(Supplied records)
>>>>

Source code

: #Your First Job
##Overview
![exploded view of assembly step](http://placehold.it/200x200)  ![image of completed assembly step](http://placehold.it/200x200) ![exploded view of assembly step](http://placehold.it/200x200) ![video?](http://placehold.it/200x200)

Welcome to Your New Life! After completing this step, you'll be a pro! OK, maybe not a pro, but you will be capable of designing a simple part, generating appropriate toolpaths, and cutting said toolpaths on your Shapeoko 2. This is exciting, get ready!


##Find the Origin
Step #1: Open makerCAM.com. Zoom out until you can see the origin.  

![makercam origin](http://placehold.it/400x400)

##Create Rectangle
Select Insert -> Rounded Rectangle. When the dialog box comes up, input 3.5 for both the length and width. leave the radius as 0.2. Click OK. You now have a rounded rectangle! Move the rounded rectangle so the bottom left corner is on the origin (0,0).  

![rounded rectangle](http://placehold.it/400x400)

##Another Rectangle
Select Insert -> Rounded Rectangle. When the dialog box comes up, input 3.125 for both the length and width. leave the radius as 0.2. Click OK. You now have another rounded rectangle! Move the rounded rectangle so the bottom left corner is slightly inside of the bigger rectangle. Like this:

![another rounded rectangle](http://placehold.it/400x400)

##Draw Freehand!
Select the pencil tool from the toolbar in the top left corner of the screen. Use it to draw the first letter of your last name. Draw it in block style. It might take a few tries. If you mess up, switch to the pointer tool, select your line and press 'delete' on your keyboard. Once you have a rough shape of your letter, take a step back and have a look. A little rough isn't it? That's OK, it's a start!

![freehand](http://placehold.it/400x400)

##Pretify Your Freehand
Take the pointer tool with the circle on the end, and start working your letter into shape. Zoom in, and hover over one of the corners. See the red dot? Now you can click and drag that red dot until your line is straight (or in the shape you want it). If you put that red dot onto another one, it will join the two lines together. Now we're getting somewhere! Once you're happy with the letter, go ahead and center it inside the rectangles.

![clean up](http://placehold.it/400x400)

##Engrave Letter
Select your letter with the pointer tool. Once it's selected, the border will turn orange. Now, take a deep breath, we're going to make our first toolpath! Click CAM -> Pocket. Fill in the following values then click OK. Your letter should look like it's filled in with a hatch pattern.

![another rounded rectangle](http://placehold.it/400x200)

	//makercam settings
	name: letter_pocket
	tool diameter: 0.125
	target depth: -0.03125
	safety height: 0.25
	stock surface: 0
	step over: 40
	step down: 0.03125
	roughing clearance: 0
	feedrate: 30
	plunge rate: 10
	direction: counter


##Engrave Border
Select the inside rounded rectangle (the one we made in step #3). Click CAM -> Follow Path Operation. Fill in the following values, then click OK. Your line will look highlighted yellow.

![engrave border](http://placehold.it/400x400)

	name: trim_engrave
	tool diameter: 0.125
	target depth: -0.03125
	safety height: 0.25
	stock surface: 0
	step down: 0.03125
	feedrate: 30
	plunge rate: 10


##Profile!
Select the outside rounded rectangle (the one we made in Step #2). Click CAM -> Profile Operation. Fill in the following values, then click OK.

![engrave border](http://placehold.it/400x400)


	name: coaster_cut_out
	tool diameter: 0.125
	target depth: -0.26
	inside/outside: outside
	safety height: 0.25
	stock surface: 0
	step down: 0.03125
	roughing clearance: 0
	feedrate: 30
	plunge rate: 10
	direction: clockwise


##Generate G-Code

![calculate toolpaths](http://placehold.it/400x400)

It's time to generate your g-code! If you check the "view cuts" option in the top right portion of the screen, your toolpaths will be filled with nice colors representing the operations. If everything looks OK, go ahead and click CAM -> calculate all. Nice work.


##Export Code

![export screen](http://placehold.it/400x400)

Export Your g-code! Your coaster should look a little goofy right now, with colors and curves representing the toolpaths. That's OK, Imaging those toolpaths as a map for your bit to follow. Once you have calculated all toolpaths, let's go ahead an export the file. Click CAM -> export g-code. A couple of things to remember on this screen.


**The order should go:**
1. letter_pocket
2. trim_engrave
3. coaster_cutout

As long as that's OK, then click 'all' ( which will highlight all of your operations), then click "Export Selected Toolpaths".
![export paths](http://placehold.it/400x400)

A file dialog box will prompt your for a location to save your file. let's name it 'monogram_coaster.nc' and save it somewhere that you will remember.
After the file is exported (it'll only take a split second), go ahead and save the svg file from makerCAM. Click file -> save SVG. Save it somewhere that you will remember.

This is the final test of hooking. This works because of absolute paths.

<<<<
>>>>

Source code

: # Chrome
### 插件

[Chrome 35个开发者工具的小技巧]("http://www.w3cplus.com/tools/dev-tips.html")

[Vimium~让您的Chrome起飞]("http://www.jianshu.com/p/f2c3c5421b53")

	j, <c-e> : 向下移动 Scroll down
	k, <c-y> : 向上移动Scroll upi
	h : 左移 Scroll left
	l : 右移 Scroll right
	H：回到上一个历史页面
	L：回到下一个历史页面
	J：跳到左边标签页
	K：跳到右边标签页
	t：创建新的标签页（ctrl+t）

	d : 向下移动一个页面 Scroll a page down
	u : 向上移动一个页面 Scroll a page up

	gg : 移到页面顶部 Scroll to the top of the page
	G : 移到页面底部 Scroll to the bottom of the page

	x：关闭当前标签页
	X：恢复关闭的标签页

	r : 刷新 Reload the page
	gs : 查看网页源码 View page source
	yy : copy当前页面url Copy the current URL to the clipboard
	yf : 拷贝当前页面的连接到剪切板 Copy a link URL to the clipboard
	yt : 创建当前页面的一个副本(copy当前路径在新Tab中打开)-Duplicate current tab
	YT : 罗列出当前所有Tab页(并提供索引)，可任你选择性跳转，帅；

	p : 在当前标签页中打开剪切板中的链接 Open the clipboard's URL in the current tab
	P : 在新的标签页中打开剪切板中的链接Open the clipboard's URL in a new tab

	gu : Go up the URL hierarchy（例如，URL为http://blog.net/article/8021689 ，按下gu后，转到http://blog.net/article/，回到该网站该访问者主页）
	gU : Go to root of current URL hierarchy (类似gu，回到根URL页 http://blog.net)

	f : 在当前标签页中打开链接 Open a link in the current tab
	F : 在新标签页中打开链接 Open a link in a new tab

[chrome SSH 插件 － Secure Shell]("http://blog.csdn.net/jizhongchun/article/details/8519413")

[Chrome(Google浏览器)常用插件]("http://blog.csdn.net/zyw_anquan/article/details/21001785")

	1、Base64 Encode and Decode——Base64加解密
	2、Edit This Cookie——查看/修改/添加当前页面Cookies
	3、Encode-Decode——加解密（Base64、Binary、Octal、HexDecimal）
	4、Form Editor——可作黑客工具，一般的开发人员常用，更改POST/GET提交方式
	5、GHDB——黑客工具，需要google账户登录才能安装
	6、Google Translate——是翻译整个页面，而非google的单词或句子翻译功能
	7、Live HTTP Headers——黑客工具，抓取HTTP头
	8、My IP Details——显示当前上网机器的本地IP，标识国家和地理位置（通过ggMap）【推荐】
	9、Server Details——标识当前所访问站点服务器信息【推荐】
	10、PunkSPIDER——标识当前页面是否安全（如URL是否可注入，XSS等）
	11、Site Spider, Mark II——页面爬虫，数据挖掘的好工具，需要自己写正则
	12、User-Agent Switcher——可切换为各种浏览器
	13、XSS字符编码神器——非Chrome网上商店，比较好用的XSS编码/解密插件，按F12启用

<<<<

(How to complete this task)
Using only the entries above, output the line with "name: coaster_cut_out", the line with "This is the", and all lines between them, exactly as they stand.

(Result of the exercise)
	name: coaster_cut_out
	tool diameter: 0.125
	target depth: -0.26
	inside/outside: outside
	safety height: 0.25
	stock surface: 0
	step down: 0.03125
	roughing clearance: 0
	feedrate: 30
	plunge rate: 10
	direction: clockwise


##Generate G-Code

![calculate toolpaths](http://placehold.it/400x400)

It's time to generate your g-code! If you check the "view cuts" option in the top right portion of the screen, your toolpaths will be filled with nice colors representing the operations. If everything looks OK, go ahead and click CAM -> calculate all. Nice work.


##Export Code

![export screen](http://placehold.it/400x400)

Export Your g-code! Your coaster should look a little goofy right now, with colors and curves representing the toolpaths. That's OK, Imaging those toolpaths as a map for your bit to follow. Once you have calculated all toolpaths, let's go ahead an export the file. Click CAM -> export g-code. A couple of things to remember on this screen.


**The order should go:**
1. letter_pocket
2. trim_engrave
3. coaster_cutout

As long as that's OK, then click 'all' ( which will highlight all of your operations), then click "Export Selected Toolpaths".
![export paths](http://placehold.it/400x400)

A file dialog box will prompt your for a location to save your file. let's name it 'monogram_coaster.nc' and save it somewhere that you will remember.
After the file is exported (it'll only take a split second), go ahead and save the svg file from makerCAM. Click file -> save SVG. Save it somewhere that you will remember.

This is the final test of hooking. This works because of absolute paths.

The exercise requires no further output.